* _EXERCISE BRIEF_: Sort through the material below and copy each line with "savedInstanceState".
-------- EXCERPTED RECORDS --------
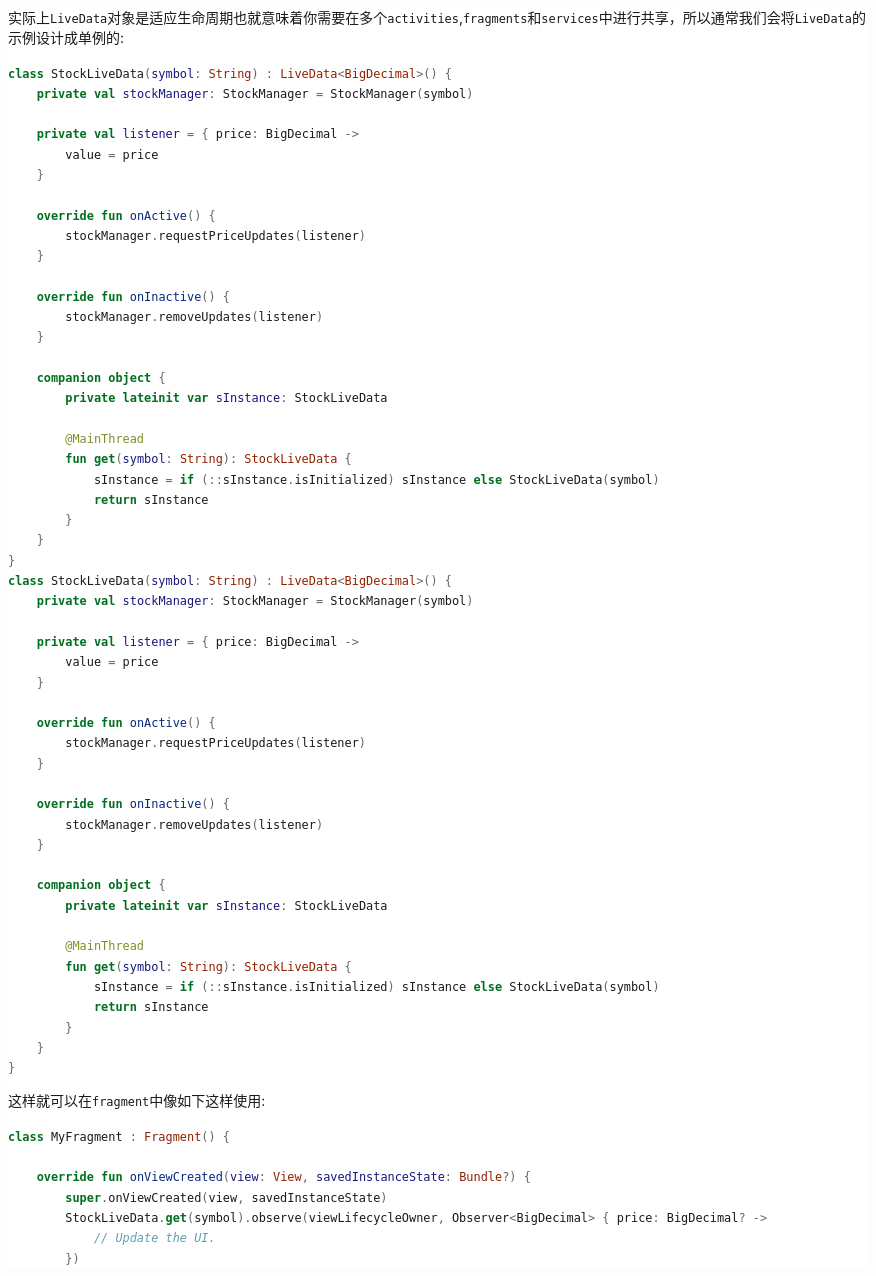 实际上`LiveData`对象是适应生命周期也就意味着你需要在多个`activities`,`fragments`和`services`中进行共享，所以通常我们会将`LiveData`的示例设计成单例的:   
```kotlin
class StockLiveData(symbol: String) : LiveData<BigDecimal>() {
    private val stockManager: StockManager = StockManager(symbol)

    private val listener = { price: BigDecimal ->
        value = price
    }

    override fun onActive() {
        stockManager.requestPriceUpdates(listener)
    }

    override fun onInactive() {
        stockManager.removeUpdates(listener)
    }

    companion object {
        private lateinit var sInstance: StockLiveData

        @MainThread
        fun get(symbol: String): StockLiveData {
            sInstance = if (::sInstance.isInitialized) sInstance else StockLiveData(symbol)
            return sInstance
        }
    }
}
class StockLiveData(symbol: String) : LiveData<BigDecimal>() {
    private val stockManager: StockManager = StockManager(symbol)

    private val listener = { price: BigDecimal ->
        value = price
    }

    override fun onActive() {
        stockManager.requestPriceUpdates(listener)
    }

    override fun onInactive() {
        stockManager.removeUpdates(listener)
    }

    companion object {
        private lateinit var sInstance: StockLiveData

        @MainThread
        fun get(symbol: String): StockLiveData {
            sInstance = if (::sInstance.isInitialized) sInstance else StockLiveData(symbol)
            return sInstance
        }
    }
}
```
这样就可以在`fragment`中像如下这样使用:   
```kotlin
class MyFragment : Fragment() {

    override fun onViewCreated(view: View, savedInstanceState: Bundle?) {
        super.onViewCreated(view, savedInstanceState)
        StockLiveData.get(symbol).observe(viewLifecycleOwner, Observer<BigDecimal> { price: BigDecimal? ->
            // Update the UI.
        })
```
--------
* _OUTPUT OF THE EXERCISE_:
    override fun onViewCreated(view: View, savedInstanceState: Bundle?) {
        super.onViewCreated(view, savedInstanceState)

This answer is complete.